Jilin Cancer Hospital, Changchun, Jilin, China.
Department of Urology, China-Japan Union Hospital of Jilin University, Changchun, Jilin, China.
J Gene Med. 2024 Jan;26(1):e3651. doi: 10.1002/jgm.3651.
Bladder cancer (BLCA) is a prevalent malignancy worldwide. Anoikis remains a new form of cell death. It is necessary to explore Anoikis-related genes in the prognosis of BLCA.
We obtained RNA expression profiles from the The Cancer Genome Atlas (TCGA) and Gene Expression Omnibus databases for dimensionality reduction analysis and isolated epithelial cells, T cells and fibroblasts for copy number variation analysis, pseudotime analysis and transcription factor analysis based on R package. We integrated machine-learning algorithms to develop the artificial intelligence-derived prognostic signature (AIDPS).
The performance of AIDPS with clinical indicators was stable and robust in predicting BLCA and showed better performance in every validation dataset compared to other models. Mendelian randomization analysis was conducted. Single nucleotide polymorphism (SNP) sites of rs3100578 (HK2) and rs66467677 (HSP90B1) exhibited significant correlation of bladder problem (not cancer) and bladder cancer, whereasSNP sites of rs3100578 (HK2) and rs947939 (BAD) had correlation between bladder stone and bladder cancer. The immune infiltration analysis of the TCGA-BLCA cohort was calculated via the ESTIMATE (i.e. Estimation of STromal and Immune cells in MAlignantTumours using Expression data) algorithm which contains stromal, immune and estimate scores. We also found significant differences in the IC values of Bortezomib_1191, Docetaxel_1007, Staurosporine_1034 and Rapamycin_1084 among the high- and low-risk groups.

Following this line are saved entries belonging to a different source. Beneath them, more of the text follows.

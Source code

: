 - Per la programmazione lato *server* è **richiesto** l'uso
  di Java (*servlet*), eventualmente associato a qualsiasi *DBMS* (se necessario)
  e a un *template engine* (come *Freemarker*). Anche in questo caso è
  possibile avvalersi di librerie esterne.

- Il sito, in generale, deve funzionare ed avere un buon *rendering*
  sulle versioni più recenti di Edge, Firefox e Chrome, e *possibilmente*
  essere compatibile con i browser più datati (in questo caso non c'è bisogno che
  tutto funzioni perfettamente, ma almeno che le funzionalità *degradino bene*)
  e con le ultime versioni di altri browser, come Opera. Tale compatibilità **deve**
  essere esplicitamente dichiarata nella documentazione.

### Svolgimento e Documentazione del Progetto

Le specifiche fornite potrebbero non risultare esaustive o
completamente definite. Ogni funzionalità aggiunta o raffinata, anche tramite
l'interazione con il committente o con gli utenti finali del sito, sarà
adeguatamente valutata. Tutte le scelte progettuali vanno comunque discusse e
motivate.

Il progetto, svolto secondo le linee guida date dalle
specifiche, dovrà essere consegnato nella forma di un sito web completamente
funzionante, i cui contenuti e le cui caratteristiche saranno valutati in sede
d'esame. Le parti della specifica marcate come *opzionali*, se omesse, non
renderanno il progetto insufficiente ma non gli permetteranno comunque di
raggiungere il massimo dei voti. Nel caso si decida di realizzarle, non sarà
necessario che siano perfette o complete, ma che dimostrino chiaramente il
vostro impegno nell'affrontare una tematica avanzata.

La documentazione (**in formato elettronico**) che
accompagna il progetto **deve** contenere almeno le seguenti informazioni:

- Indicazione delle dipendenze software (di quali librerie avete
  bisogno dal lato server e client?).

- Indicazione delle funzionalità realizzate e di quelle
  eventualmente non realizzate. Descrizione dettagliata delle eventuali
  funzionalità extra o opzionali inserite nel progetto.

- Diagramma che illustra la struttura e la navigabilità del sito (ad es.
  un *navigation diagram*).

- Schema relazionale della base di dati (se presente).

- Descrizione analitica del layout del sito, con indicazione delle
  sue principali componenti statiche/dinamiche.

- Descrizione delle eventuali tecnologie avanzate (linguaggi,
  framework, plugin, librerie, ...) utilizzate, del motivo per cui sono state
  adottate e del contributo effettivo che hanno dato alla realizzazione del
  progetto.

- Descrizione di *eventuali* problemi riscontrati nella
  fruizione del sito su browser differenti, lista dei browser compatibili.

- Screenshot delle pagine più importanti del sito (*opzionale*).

In conclusion, these findings indicated Anoikis-related prognostic genes in BLCA and constructed an innovative machine-learning model of AIDPS with high prognostic value for BLCA.
膀胱癌(BLCA)是一种全球流行的恶性肿瘤。凋亡仍然是一种新的细胞死亡形式。有必要探讨凋亡相关基因在 BLCA 预后中的作用。
我们从癌症基因组图谱(TCGA)和基因表达综合数据库中获取了 RNA 表达谱,进行降维分析,并基于 R 包分离上皮细胞、T 细胞和成纤维细胞进行拷贝数变异分析、伪时间分析和转录因子分析。我们整合机器学习算法来开发人工智能衍生的预后签名(AIDPS)。
AIDPS 与临床指标相结合,在预测 BLCA 方面表现稳定且稳健,在每个验证数据集上的表现均优于其他模型。进行了孟德尔随机化分析。单核苷酸多态性(SNP)rs3100578(HK2)和 rs66467677(HSP90B1)位点与膀胱问题(非癌症)和膀胱癌显著相关,而 SNP 位点 rs3100578(HK2)和 rs947939(BAD)与膀胱结石和膀胱癌之间存在相关性。通过 ESTIMATE(即通过表达数据估计恶性肿瘤中基质和免疫细胞)算法计算 TCGA-BLCA 队列的免疫浸润分析,其中包含基质、免疫和估计评分。我们还发现高危组和低危组之间 Bortezomib_1191、Docetaxel_1007、Staurosporine_1034 和 Rapamycin_1084 的 IC 值存在显著差异。
总之,这些发现表明凋亡相关的预后基因在 BLCA 中起作用,并构建了具有高预后价值的 BLCA 创新的人工智能预后模型 AIDPS。